The new wave of IT virtualization is certainly driving huge growth for VMware, which has added 1,500 employees so far in 2010. But the important thing to realize is that this is not just a boom for a few companies, says VMware COO Tod Nielsen. “This is an opportunity for everyone at all levels of the stack and for all of our 25,000 customers.”
Interviewed by Wikibon Cofounder http://wikibon.org/wiki/v/David_Vellante_member_spotlight Wikibon cofounder David Vellante] and SiliconAngle CEO John Furrier on SiliconAngle.tv from VMworld 2010, Nielsen said that the first rule that VMware senior management always keeps in mind is that they are only part of the picture. “The value has to be shared by the whole ecosystem. Making it possible for everybody to add value at every layer of the stack is important.”
Transparency is an important part of that third-party support. VMware needs to keep all the contributors in the stack in the loop of its development direction. While it keeps key parts of its technology proprietary, he says, “I see a big difference between proprietary and secret”. VMware enforces a policy of keeping its technology partners informed of what is in the development pipeline and puts a great deal of effort into developing good, well documented public interfaces, and of releasing those to the development community ahead of time to allow technology partners to develop their products and services in parallel with VMware.
“We don’t want any surprises in the community,” he said. He contrasted that to Apple Computer, which keeps everything secret until it is released, creating constant surprises for third-party developers.
Part of what VMware needs to communicate, both to the developer community and to customers, is its vision. “Virtualization is a cornerstone of what the cloud era will provide,” Nielsen said. “Customers always want services that are easy to use and meet their needs.
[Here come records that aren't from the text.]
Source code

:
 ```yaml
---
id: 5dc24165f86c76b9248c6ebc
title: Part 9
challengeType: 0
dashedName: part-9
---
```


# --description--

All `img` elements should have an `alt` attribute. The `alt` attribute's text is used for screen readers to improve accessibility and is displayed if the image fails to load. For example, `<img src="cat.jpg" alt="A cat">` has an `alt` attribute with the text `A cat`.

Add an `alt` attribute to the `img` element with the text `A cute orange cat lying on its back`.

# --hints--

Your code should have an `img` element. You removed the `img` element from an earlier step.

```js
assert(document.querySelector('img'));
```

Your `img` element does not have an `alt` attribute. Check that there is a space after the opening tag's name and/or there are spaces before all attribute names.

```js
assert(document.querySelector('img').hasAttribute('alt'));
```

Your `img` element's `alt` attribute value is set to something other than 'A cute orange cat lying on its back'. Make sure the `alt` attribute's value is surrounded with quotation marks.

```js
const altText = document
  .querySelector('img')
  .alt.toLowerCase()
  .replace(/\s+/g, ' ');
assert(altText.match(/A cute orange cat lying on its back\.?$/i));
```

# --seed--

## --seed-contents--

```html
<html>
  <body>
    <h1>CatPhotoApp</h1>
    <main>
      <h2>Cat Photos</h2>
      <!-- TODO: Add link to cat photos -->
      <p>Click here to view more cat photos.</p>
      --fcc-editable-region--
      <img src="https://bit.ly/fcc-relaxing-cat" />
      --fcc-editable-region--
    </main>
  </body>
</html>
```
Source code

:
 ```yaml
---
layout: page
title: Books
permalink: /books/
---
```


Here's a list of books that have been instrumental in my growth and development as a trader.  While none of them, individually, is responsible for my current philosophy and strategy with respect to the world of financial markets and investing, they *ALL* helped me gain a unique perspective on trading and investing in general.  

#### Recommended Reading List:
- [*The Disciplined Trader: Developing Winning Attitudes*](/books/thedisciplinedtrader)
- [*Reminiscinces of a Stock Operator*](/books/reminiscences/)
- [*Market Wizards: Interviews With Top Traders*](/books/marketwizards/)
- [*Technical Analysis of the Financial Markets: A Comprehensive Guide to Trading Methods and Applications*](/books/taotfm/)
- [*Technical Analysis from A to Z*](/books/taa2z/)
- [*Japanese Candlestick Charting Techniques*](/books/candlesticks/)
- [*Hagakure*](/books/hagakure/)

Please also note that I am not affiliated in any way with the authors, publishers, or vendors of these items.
We are among a few companies with a vision for IT to deliver on those desires.”
The second rule is always to be open to learning from partners, customers, and the market. One good example, he said, is in the licensing model. “We were licensing by the physical server and were very happy with that. But the big cloud service providers wanted us to license on a per virtual machine consumption model to better fit their business needs. We were able to do that.”
The opportunity today is huge, he said, citing the annual Gartner CIO Survey as one indicator of just how fast the virtualization/cloud wave is growing. “In last year’s Gartner CIO survey, cloud computing was number 14 on the list of things CIOs were concerned about. It might as well have been number 100. This year it is number 2. So in a year it went from ‘yeah, whatever’ to ‘Oh My God!’”
But, he emphasized, VMware is in the virtualization business for the long haul. “These are good times, and we are enjoying them. But this era is going to take 10 years to build out. It is very deep computer science, and we have a lead in that and aren’t going to stop.”
Action Item: Virtualization, cloud computing, and mobile computing are combining to drive a revolution in IT that will be more profound than even the PC revolution of the 1980s. This is a new generation of the technology, abstracted above the hardware and operating system levels. Very few of the IT VPs of the first wave survived the advent of the second wave with the IBM 360 mainframes of the 1960s. Whole companies, including Digital Equipment Corp., Data General, and Prime Computer, drown in the third wave, the PC revolution of the 1980s. Today we are facing a new wave, driven on the one side by increasingly powerful technology that has allowed a new level of platform abstraction and on the other by a complete refocus on the consumer marketplace as the driving force behind computing inside business as well as in the market. For those of us inside the industry, the message is surf this new wave or be left behind.